Situada na região sul do Rio Grande do Sul, a cidade ganhou grande prestígio social e econômico através da produção do charque, uma atividade econômica realizada pela exploração da mão-de-obra escravizada de afrodescendentes no território brasileiro.

Conforme o historiador Caiuá AL-Alam, “o grande destaque adquirido pelos grupos sociais dominantes — uma aristocracia proprietária de charqueadas e escravos — leva a cidade a ser vista como a Princesa do Sul, devido sua vida cultural sofisticada e por sua intensa relação com a Europa".

A Capelania oferece para a semana uma reflexão sobre outras Pelotas que coexistem, ou que são invisibilizadas. Oferecemos uma entrevista realizada com o pesquisador e escritor Adão F. Monquelat, que apresenta outras narrativas a cerca da construção da cidade. A entrevista baseia-se em dois livros de Monquelat: "Desfazendo Mitos - Notas À História do Continente de São Pedro", de 2012, e Pelotas dos Excluídos – Subsídios Para Uma História do Cotidiano”, 2014. 

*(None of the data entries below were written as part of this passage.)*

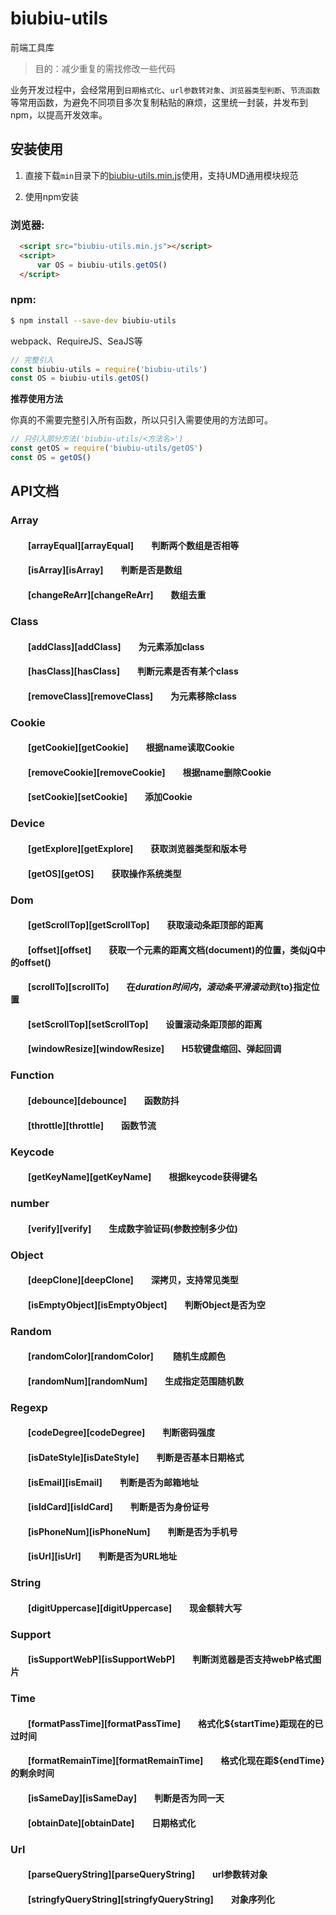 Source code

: # biubiu-utils
前端工具库

> 目的：减少重复的需找修改一些代码

业务开发过程中，会经常用到`日期格式化`、`url参数转对象`、`浏览器类型判断`、`节流函数`等常用函数，为避免不同项目多次复制粘贴的麻烦，这里统一封装，并发布到npm，以提高开发效率。

## 安装使用

1. 直接下载`min`目录下的[biubiu-utils.min.js](https://github.com/15521529438/biubiu-utils/blob/master/min/biubiuUtils.min.js)使用，支持UMD通用模块规范

2. 使用npm安装

### 浏览器:
``` html
  <script src="biubiu-utils.min.js"></script>
  <script>
      var OS = biubiu-utils.getOS()
  </script>
```

### npm:
``` bash
$ npm install --save-dev biubiu-utils
```

webpack、RequireJS、SeaJS等

``` javascript
// 完整引入
const biubiu-utils = require('biubiu-utils')
const OS = biubiu-utils.getOS()
```

**推荐使用方法**

你真的不需要完整引入所有函数，所以只引入需要使用的方法即可。
``` javascript
// 只引入部分方法('biubiu-utils/<方法名>')
const getOS = require('biubiu-utils/getOS')
const OS = getOS()
```
## API文档

### Array
#### &emsp;&emsp;[arrayEqual][arrayEqual]&emsp;&emsp;判断两个数组是否相等
#### &emsp;&emsp;[isArray][isArray]&emsp;&emsp;判断是否是数组
#### &emsp;&emsp;[changeReArr][changeReArr]&emsp;&emsp;数组去重

### Class
#### &emsp;&emsp;[addClass][addClass]&emsp;&emsp;为元素添加class
#### &emsp;&emsp;[hasClass][hasClass]&emsp;&emsp;判断元素是否有某个class
#### &emsp;&emsp;[removeClass][removeClass]&emsp;&emsp;为元素移除class

### Cookie
#### &emsp;&emsp;[getCookie][getCookie]&emsp;&emsp;根据name读取Cookie
#### &emsp;&emsp;[removeCookie][removeCookie]&emsp;&emsp;根据name删除Cookie
#### &emsp;&emsp;[setCookie][setCookie]&emsp;&emsp;添加Cookie

### Device
#### &emsp;&emsp;[getExplore][getExplore]&emsp;&emsp;获取浏览器类型和版本号
#### &emsp;&emsp;[getOS][getOS]&emsp;&emsp;获取操作系统类型

### Dom
#### &emsp;&emsp;[getScrollTop][getScrollTop]&emsp;&emsp;获取滚动条距顶部的距离
#### &emsp;&emsp;[offset][offset]&emsp;&emsp;获取一个元素的距离文档(document)的位置，类似jQ中的offset()
#### &emsp;&emsp;[scrollTo][scrollTo]&emsp;&emsp;在${duration}时间内，滚动条平滑滚动到${to}指定位置
#### &emsp;&emsp;[setScrollTop][setScrollTop]&emsp;&emsp;设置滚动条距顶部的距离
#### &emsp;&emsp;[windowResize][windowResize]&emsp;&emsp;H5软键盘缩回、弹起回调

### Function
#### &emsp;&emsp;[debounce][debounce]&emsp;&emsp;函数防抖
#### &emsp;&emsp;[throttle][throttle]&emsp;&emsp;函数节流

### Keycode
#### &emsp;&emsp;[getKeyName][getKeyName]&emsp;&emsp;根据keycode获得键名

### number
#### &emsp;&emsp;[verify][verify]&emsp;&emsp;生成数字验证码(参数控制多少位)

### Object
#### &emsp;&emsp;[deepClone][deepClone]&emsp;&emsp;深拷贝，支持常见类型
#### &emsp;&emsp;[isEmptyObject][isEmptyObject]&emsp;&emsp;判断Object是否为空

### Random
#### &emsp;&emsp;[randomColor][randomColor] &emsp;&emsp;随机生成颜色
#### &emsp;&emsp;[randomNum][randomNum]&emsp;&emsp;生成指定范围随机数

### Regexp
#### &emsp;&emsp;[codeDegree][codeDegree]&emsp;&emsp;判断密码强度
#### &emsp;&emsp;[isDateStyle][isDateStyle]&emsp;&emsp;判断是否基本日期格式
#### &emsp;&emsp;[isEmail][isEmail]&emsp;&emsp;判断是否为邮箱地址
#### &emsp;&emsp;[isIdCard][isIdCard]&emsp;&emsp;判断是否为身份证号
#### &emsp;&emsp;[isPhoneNum][isPhoneNum]&emsp;&emsp;判断是否为手机号
#### &emsp;&emsp;[isUrl][isUrl]&emsp;&emsp;判断是否为URL地址

### String
#### &emsp;&emsp;[digitUppercase][digitUppercase]&emsp;&emsp;现金额转大写

### Support
#### &emsp;&emsp;[isSupportWebP][isSupportWebP]&emsp;&emsp;判断浏览器是否支持webP格式图片
####

### Time
#### &emsp;&emsp;[formatPassTime][formatPassTime]&emsp;&emsp;格式化${startTime}距现在的已过时间
#### &emsp;&emsp;[formatRemainTime][formatRemainTime]&emsp;&emsp;格式化现在距${endTime}的剩余时间
#### &emsp;&emsp;[isSameDay][isSameDay]&emsp;&emsp;判断是否为同一天
#### &emsp;&emsp;[obtainDate][obtainDate]&emsp;&emsp;日期格式化

### Url
#### &emsp;&emsp;[parseQueryString][parseQueryString]&emsp;&emsp;url参数转对象
#### &emsp;&emsp;[stringfyQueryString][stringfyQueryString]&emsp;&emsp;对象序列化
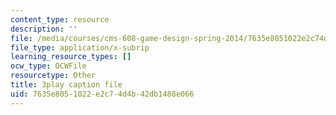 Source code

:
 ```yaml
---
content_type: resource
description: ''
file: /media/courses/cms-608-game-design-spring-2014/7635e8051022e2c74d4b42db1488e066_1506661.srt
file_type: application/x-subrip
learning_resource_types: []
ocw_type: OCWFile
resourcetype: Other
title: 3play caption file
uid: 7635e805-1022-e2c7-4d4b-42db1488e066
---
```

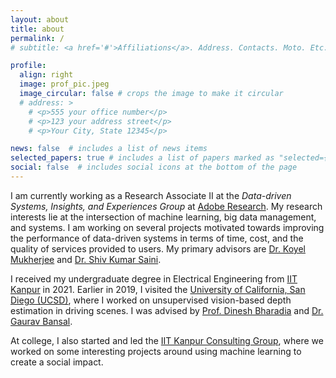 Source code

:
 ```yaml
---
layout: about
title: about
permalink: /
# subtitle: <a href='#'>Affiliations</a>. Address. Contacts. Moto. Etc.

profile:
  align: right
  image: prof_pic.jpeg
  image_circular: false # crops the image to make it circular
  # address: >
    # <p>555 your office number</p>
    # <p>123 your address street</p>
    # <p>Your City, State 12345</p>

news: false  # includes a list of news items
selected_papers: true # includes a list of papers marked as "selected={true}"
social: false  # includes social icons at the bottom of the page
---
```


I am currently working as a Research Associate II at the *Data-driven Systems, Insights, and Experiences Group* at [Adobe Research](https://research.adobe.com/research/). My research interests lie at the intersection of machine learning, big data management, and systems. I am working on several projects motivated towards improving the performance of data-driven systems in terms of time, cost, and the quality of services provided to users. My primary advisors are [Dr. Koyel Mukherjee](https://in.linkedin.com/in/koyel-mukherjee-7b47024) and [Dr. Shiv Kumar Saini](https://in.linkedin.com/in/shiv-saini-696ab86).

I received my undergraduate degree in Electrical Engineering from [IIT Kanpur](iitk.ac.in) in 2021. Earlier in 2019, I visited the [University of California, San Diego (UCSD)](https://jacobsschool.ucsd.edu/), where I worked on unsupervised vision-based depth estimation in driving scenes. I was advised by [Prof. Dinesh Bharadia](https://dineshb-ucsd.github.io/) and [Dr. Gaurav Bansal](https://www.linkedin.com/in/gaurav-bansal-0558596). 

At college, I also started and led the [IIT Kanpur Consulting Group](https://iitkconsult.org), where we worked on some interesting projects around using machine learning to create a social impact.

<!-- My CV can be found [here](https://drive.google.com/drive/folders/1NPKZn5x8jHYfU-wYGQLLbqznQ3rxOc5K?usp=sharing). -->

<!-- Link to your favorite [subreddit](http://reddit.com). You can put a picture in, too. The code is already in, just name your picture `prof_pic.jpg` and put it in the `img/` folder. -->

<!-- Put your address / P.O. box / other info right below your picture. You can also disable any these elements by editing `profile` property of the YAML header of your `_pages/about.md`. Edit `_bibliography/papers.bib` and Jekyll will render your [publications page](/al-folio/publications/) automatically. -->

<!-- Link to your social media connections, too. This theme is set up to use [Font Awesome icons](http://fortawesome.github.io/Font-Awesome/) and [Academicons](https://jpswalsh.github.io/academicons/), like the ones below. Add your Facebook, Twitter, LinkedIn, Google Scholar, or just disable all of them. -->
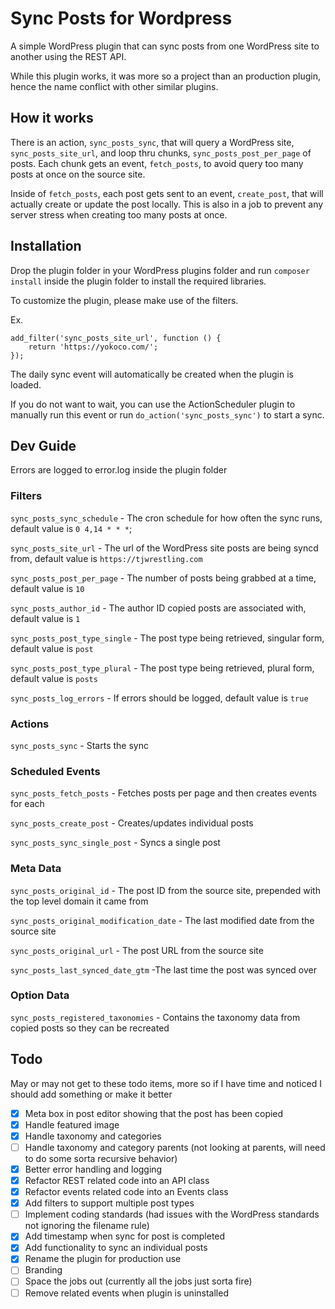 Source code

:# Sync Posts for Wordpress

A simple WordPress plugin that can sync posts from one WordPress site to another using the REST API.

While this plugin works, it was more so a project than an production plugin, hence the name conflict with other similar plugins.

## How it works

There is an action, `sync_posts_sync`, that will query a WordPress site, `sync_posts_site_url`, and loop thru chunks, `sync_posts_post_per_page` of posts. Each chunk gets an event, `fetch_posts`, to avoid query too many posts at once on the source site.

Inside of `fetch_posts`, each post gets sent to an event, `create_post`, that will actually create or update the post locally. This is also in a job to prevent any server stress when creating too many posts at once.

## Installation

Drop the plugin folder in your WordPress plugins folder and run `composer install` inside the plugin folder to install the required libraries.

To customize the plugin, please make use of the filters.

Ex.

```
add_filter('sync_posts_site_url', function () {
	return 'https://yokoco.com/';
});
```

The daily sync event will automatically be created when the plugin is loaded.

If you do not want to wait, you can use the ActionScheduler plugin to manually run this event or run `do_action('sync_posts_sync')` to start a sync.

## Dev Guide

Errors are logged to error.log inside the plugin folder

### Filters

`sync_posts_sync_schedule` - The cron schedule for how often the sync runs, default value is `0 4,14 * * *`;

`sync_posts_site_url` - The url of the WordPress site posts are being syncd from, default value is `https://tjwrestling.com`

`sync_posts_post_per_page` - The number of posts being grabbed at a time, default value is `10`

`sync_posts_author_id` - The author ID copied posts are associated with, default value is `1`

`sync_posts_post_type_single` - The post type being retrieved, singular form, default value is `post`

`sync_posts_post_type_plural` - The post type being retrieved, plural form, default value is `posts`

`sync_posts_log_errors` - If errors should be logged, default value is `true`

### Actions

`sync_posts_sync` - Starts the sync

### Scheduled Events

`sync_posts_fetch_posts` - Fetches posts per page and then creates events for each

`sync_posts_create_post` - Creates/updates individual posts

`sync_posts_sync_single_post` - Syncs a single post

### Meta Data

`sync_posts_original_id` - The post ID from the source site, prepended with the top level domain it came from

`sync_posts_original_modification_date` - The last modified date from the source site

`sync_posts_original_url` - The post URL from the source site

`sync_posts_last_synced_date_gtm` -The last time the post was synced over

### Option Data

`sync_posts_registered_taxonomies` - Contains the taxonomy data from copied posts so they can be recreated

## Todo

May or may not get to these todo items, more so if I have time and noticed I should add something or make it better

- [x] Meta box in post editor showing that the post has been copied
- [x] Handle featured image
- [x] Handle taxonomy and categories
- [ ] Handle taxonomy and category parents (not looking at parents, will need to do some sorta recursive behavior)
- [x] Better error handling and logging
- [x] Refactor REST related code into an API class
- [x] Refactor events related code into an Events class
- [x] Add filters to support multiple post types
- [ ] Implement coding standards (had issues with the WordPress standards not ignoring the filename rule)
- [x] Add timestamp when sync for post is completed
- [x] Add functionality to sync an individual posts
- [x] Rename the plugin for production use
- [ ] Branding
- [ ] Space the jobs out (currently all the jobs just sorta fire)
- [ ] Remove related events when plugin is uninstalled
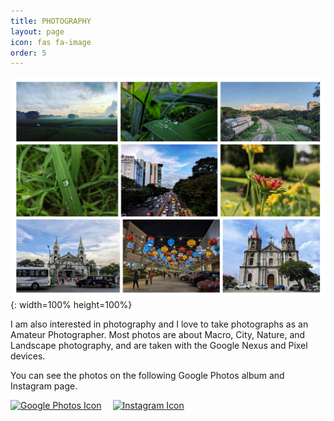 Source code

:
 ```yaml
---
title: PHOTOGRAPHY
layout: page
icon: fas fa-image
order: 5
---
```


![Photography](/assets/images/featured-images/img_photography.png){: width=100% height=100%}

I am also interested in photography and I love to take photographs as an Amateur Photographer. Most photos are about Macro, City, Nature, and Landscape photography, and are taken with the Google Nexus and Pixel devices.

You can see the photos on the following Google Photos album and Instagram page.

<div style="display: flex; gap: 18px;">

<a href="https://photos.app.goo.gl/SJ9NYCk8so8oJRQz7">
<img src="https://cdn4.iconfinder.com/data/icons/logos-brands-in-colors/192/google-photos-logo-512.png" alt="Google Photos Icon" style="width: 65px; height: 65px;">
</a>

<a href="https://www.instagram.com/zawzaw.me">
<img src="https://cdn4.iconfinder.com/data/icons/social-media-logos-6/512/62-instagram-512.png" alt="Instagram Icon" style="width: 65px; height: 65px;">
</a>

</div>

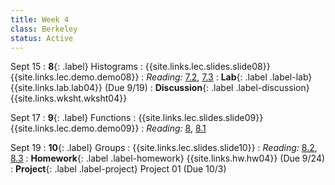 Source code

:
 ```yaml
---
title: Week 4
class: Berkeley
status: Active
---
```


Sept 15
: **8**{: .label} Histograms
    : {{site.links.lec.slides.slide08}} {{site.links.lec.demo.demo08}}
: _Reading:_ [7.2](https://inferentialthinking.com/chapters/07/2/Visualizing_Numerical_Distributions.html), [7.3](https://inferentialthinking.com/chapters/07/3/Overlaid_Graphs.html)
: **Lab**{: .label .label-lab} <!--Lab 04-->{{site.links.lab.lab04}} (Due 9/19)
: **Discussion**{: .label .label-discussion} <!--Worksheet 04-->{{site.links.wksht.wksht04}}

Sept 17
: **9**{: .label} Functions
    : {{site.links.lec.slides.slide09}} {{site.links.lec.demo.demo09}}
: _Reading:_ [8](https://inferentialthinking.com/chapters/08/Functions_and_Tables.html), [8.1](https://inferentialthinking.com/chapters/08/1/Applying_a_Function_to_a_Column.html)

Sept 19
: **10**{: .label} Groups
    : {{site.links.lec.slides.slide10}} <!-- {{site.links.lec.demo.demo10}}-->
: _Reading:_ [8.2](https://inferentialthinking.com/chapters/08/2/Classifying_by_One_Variable.html), [8.3](https://inferentialthinking.com/chapters/08/3/Cross-Classifying_by_More_than_One_Variable.html)
: **Homework**{: .label .label-homework}  {{site.links.hw.hw04}} (Due 9/24)
: **Project**{: .label .label-project} Project 01<!--{{site.links.proj.proj1}}--> (Due 10/3)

Desejamos uma boa leitura e reflexão. 

Pelotas está de aniversário nesta semana. Qual Pelotas? A da Freguesia ou a do Padroeiro? 
São duas coisas diferentes. Primeiro, eu trabalho com a ideia de que Pelotas gerou várias Pelotas, então tem uma Pelotas, vamos dizer assim, “pré-histórica” que vem até a criação da freguesia, ali começa um processo de urbanização, e tem uma outra Pelotas, dentre as várias, que é a “Pelotas dos Excluídos”.  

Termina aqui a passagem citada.